Begin with the line holding "- **ATT&CK:** T1195.003", then print every line after it through the end of the data, exactly and with nothing added.

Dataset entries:
_ _ _
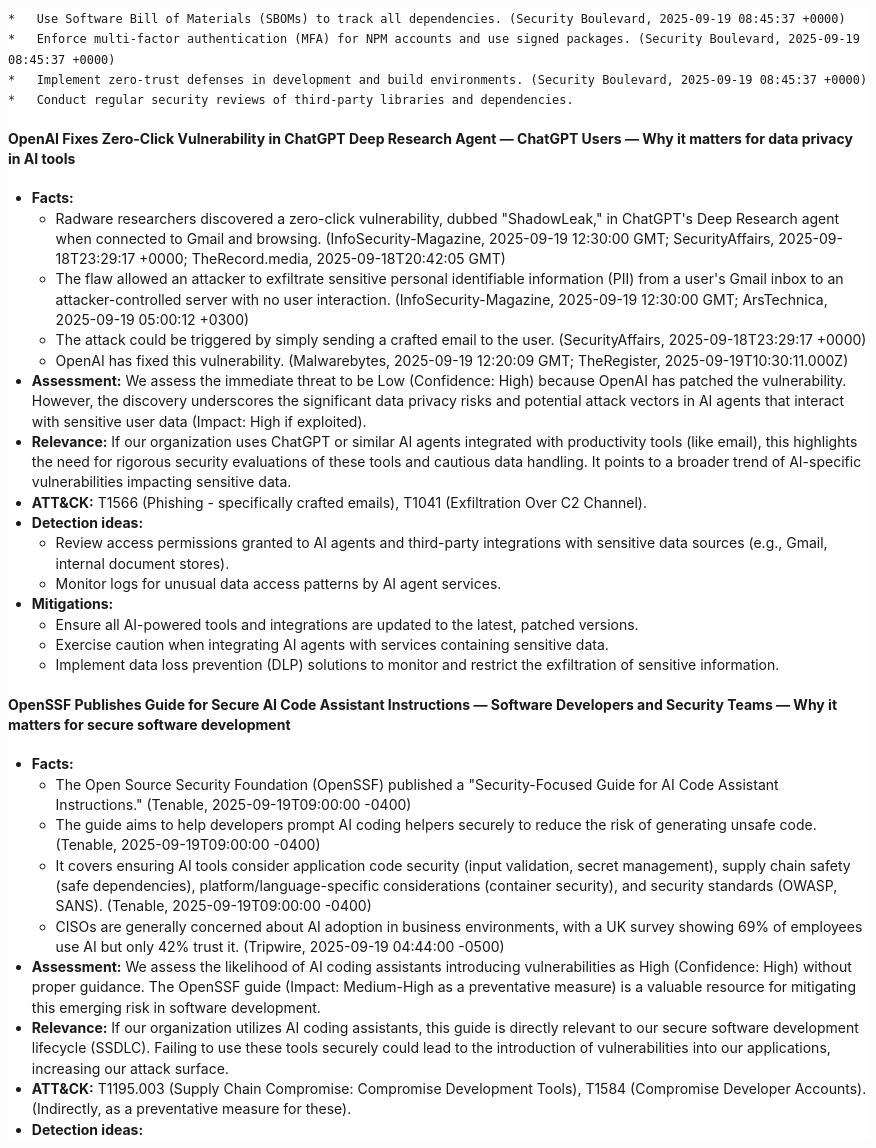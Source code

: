     *   Use Software Bill of Materials (SBOMs) to track all dependencies. (Security Boulevard, 2025-09-19 08:45:37 +0000)
    *   Enforce multi-factor authentication (MFA) for NPM accounts and use signed packages. (Security Boulevard, 2025-09-19 08:45:37 +0000)
    *   Implement zero-trust defenses in development and build environments. (Security Boulevard, 2025-09-19 08:45:37 +0000)
    *   Conduct regular security reviews of third-party libraries and dependencies.

#### OpenAI Fixes Zero-Click Vulnerability in ChatGPT Deep Research Agent — ChatGPT Users — Why it matters for data privacy in AI tools
- **Facts:**
    *   Radware researchers discovered a zero-click vulnerability, dubbed "ShadowLeak," in ChatGPT's Deep Research agent when connected to Gmail and browsing. (InfoSecurity-Magazine, 2025-09-19 12:30:00 GMT; SecurityAffairs, 2025-09-18T23:29:17 +0000; TheRecord.media, 2025-09-18T20:42:05 GMT)
    *   The flaw allowed an attacker to exfiltrate sensitive personal identifiable information (PII) from a user's Gmail inbox to an attacker-controlled server with no user interaction. (InfoSecurity-Magazine, 2025-09-19 12:30:00 GMT; ArsTechnica, 2025-09-19 05:00:12 +0300)
    *   The attack could be triggered by simply sending a crafted email to the user. (SecurityAffairs, 2025-09-18T23:29:17 +0000)
    *   OpenAI has fixed this vulnerability. (Malwarebytes, 2025-09-19 12:20:09 GMT; TheRegister, 2025-09-19T10:30:11.000Z)
- **Assessment:** We assess the immediate threat to be Low (Confidence: High) because OpenAI has patched the vulnerability. However, the discovery underscores the significant data privacy risks and potential attack vectors in AI agents that interact with sensitive user data (Impact: High if exploited).
- **Relevance:** If our organization uses ChatGPT or similar AI agents integrated with productivity tools (like email), this highlights the need for rigorous security evaluations of these tools and cautious data handling. It points to a broader trend of AI-specific vulnerabilities impacting sensitive data.
- **ATT&CK:** T1566 (Phishing - specifically crafted emails), T1041 (Exfiltration Over C2 Channel).
- **Detection ideas:**
    *   Review access permissions granted to AI agents and third-party integrations with sensitive data sources (e.g., Gmail, internal document stores).
    *   Monitor logs for unusual data access patterns by AI agent services.
- **Mitigations:**
    *   Ensure all AI-powered tools and integrations are updated to the latest, patched versions.
    *   Exercise caution when integrating AI agents with services containing sensitive data.
    *   Implement data loss prevention (DLP) solutions to monitor and restrict the exfiltration of sensitive information.

#### OpenSSF Publishes Guide for Secure AI Code Assistant Instructions — Software Developers and Security Teams — Why it matters for secure software development
- **Facts:**
    *   The Open Source Security Foundation (OpenSSF) published a "Security-Focused Guide for AI Code Assistant Instructions." (Tenable, 2025-09-19T09:00:00 -0400)
    *   The guide aims to help developers prompt AI coding helpers securely to reduce the risk of generating unsafe code. (Tenable, 2025-09-19T09:00:00 -0400)
    *   It covers ensuring AI tools consider application code security (input validation, secret management), supply chain safety (safe dependencies), platform/language-specific considerations (container security), and security standards (OWASP, SANS). (Tenable, 2025-09-19T09:00:00 -0400)
    *   CISOs are generally concerned about AI adoption in business environments, with a UK survey showing 69% of employees use AI but only 42% trust it. (Tripwire, 2025-09-19 04:44:00 -0500)
- **Assessment:** We assess the likelihood of AI coding assistants introducing vulnerabilities as High (Confidence: High) without proper guidance. The OpenSSF guide (Impact: Medium-High as a preventative measure) is a valuable resource for mitigating this emerging risk in software development.
- **Relevance:** If our organization utilizes AI coding assistants, this guide is directly relevant to our secure software development lifecycle (SSDLC). Failing to use these tools securely could lead to the introduction of vulnerabilities into our applications, increasing our attack surface.
- **ATT&CK:** T1195.003 (Supply Chain Compromise: Compromise Development Tools), T1584 (Compromise Developer Accounts). (Indirectly, as a preventative measure for these).
- **Detection ideas:**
_ _ _
_Answer section:_
- **ATT&CK:** T1195.003 (Supply Chain Compromise: Compromise Development Tools), T1584 (Compromise Developer Accounts). (Indirectly, as a preventative measure for these).
- **Detection ideas:**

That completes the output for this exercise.